- [BRIEF] Look through the entries below. Report each line that has the word "前三月經水利时" in it.

--- START ---

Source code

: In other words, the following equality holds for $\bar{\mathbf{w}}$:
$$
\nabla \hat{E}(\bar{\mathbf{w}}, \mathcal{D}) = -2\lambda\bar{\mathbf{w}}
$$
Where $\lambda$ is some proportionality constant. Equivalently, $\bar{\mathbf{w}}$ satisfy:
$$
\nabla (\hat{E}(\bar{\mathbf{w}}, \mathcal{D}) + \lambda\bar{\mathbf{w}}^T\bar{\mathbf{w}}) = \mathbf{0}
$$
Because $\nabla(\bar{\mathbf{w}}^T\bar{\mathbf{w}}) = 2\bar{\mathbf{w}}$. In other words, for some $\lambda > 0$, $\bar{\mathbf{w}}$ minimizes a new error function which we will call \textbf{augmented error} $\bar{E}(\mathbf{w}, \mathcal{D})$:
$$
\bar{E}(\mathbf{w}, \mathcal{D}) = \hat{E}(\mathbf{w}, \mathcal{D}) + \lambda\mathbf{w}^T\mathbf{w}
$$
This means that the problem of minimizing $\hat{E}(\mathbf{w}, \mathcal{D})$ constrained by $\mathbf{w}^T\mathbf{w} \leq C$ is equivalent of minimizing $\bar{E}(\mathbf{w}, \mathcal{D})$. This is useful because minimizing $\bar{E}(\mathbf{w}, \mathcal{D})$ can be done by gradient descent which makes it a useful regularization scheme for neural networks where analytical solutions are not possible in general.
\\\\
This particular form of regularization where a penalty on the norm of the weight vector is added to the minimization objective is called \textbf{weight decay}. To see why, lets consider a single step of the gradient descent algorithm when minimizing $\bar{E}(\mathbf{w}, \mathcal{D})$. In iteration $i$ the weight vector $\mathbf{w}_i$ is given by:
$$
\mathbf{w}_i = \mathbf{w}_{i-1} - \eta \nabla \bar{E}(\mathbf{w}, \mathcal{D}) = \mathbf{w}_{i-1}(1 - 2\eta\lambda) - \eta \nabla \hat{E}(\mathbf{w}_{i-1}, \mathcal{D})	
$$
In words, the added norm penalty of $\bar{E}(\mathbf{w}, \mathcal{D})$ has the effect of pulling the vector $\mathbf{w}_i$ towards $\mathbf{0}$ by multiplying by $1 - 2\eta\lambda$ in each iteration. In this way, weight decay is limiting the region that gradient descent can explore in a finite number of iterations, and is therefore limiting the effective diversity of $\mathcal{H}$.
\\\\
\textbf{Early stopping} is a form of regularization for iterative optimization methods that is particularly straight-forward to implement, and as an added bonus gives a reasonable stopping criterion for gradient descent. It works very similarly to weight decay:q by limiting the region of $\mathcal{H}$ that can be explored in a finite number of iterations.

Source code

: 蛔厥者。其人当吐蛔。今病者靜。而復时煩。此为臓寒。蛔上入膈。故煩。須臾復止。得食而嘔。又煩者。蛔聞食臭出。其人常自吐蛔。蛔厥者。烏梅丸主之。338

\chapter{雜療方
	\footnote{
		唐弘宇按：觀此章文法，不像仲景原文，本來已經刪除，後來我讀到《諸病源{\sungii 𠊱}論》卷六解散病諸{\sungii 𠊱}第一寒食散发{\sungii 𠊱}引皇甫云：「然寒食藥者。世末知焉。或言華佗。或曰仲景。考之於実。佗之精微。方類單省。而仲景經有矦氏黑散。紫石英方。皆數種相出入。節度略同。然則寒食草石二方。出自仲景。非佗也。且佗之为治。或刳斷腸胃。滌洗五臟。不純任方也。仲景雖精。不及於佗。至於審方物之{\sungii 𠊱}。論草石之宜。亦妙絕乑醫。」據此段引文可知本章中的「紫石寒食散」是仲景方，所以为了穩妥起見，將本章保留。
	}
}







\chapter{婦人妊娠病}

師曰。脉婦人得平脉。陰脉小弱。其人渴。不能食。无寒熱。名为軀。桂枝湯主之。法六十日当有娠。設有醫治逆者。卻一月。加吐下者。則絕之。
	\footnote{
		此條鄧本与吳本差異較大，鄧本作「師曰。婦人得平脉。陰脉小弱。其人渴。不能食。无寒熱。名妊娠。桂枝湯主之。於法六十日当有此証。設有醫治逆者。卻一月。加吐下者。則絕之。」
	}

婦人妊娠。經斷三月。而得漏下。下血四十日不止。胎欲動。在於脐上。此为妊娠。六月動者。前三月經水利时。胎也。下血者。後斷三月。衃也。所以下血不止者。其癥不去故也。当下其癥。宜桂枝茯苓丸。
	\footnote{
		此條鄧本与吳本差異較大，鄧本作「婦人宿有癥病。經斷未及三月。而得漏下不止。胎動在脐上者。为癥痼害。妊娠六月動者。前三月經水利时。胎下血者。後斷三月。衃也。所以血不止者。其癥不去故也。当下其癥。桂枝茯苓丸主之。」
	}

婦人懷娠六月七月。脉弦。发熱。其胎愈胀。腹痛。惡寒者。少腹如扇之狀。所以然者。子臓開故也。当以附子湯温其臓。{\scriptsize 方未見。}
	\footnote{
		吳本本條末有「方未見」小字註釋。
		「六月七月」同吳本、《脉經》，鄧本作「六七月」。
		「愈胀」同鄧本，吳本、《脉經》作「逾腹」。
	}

--- END ---

- [WRITTEN RESPONSE]
婦人妊娠。經斷三月。而得漏下。下血四十日不止。胎欲動。在於脐上。此为妊娠。六月動者。前三月經水利时。胎也。下血者。後斷三月。衃也。所以下血不止者。其癥不去故也。当下其癥。宜桂枝茯苓丸。
		此條鄧本与吳本差異較大，鄧本作「婦人宿有癥病。經斷未及三月。而得漏下不止。胎動在脐上者。为癥痼害。妊娠六月動者。前三月經水利时。胎下血者。後斷三月。衃也。所以血不止者。其癥不去故也。当下其癥。桂枝茯苓丸主之。」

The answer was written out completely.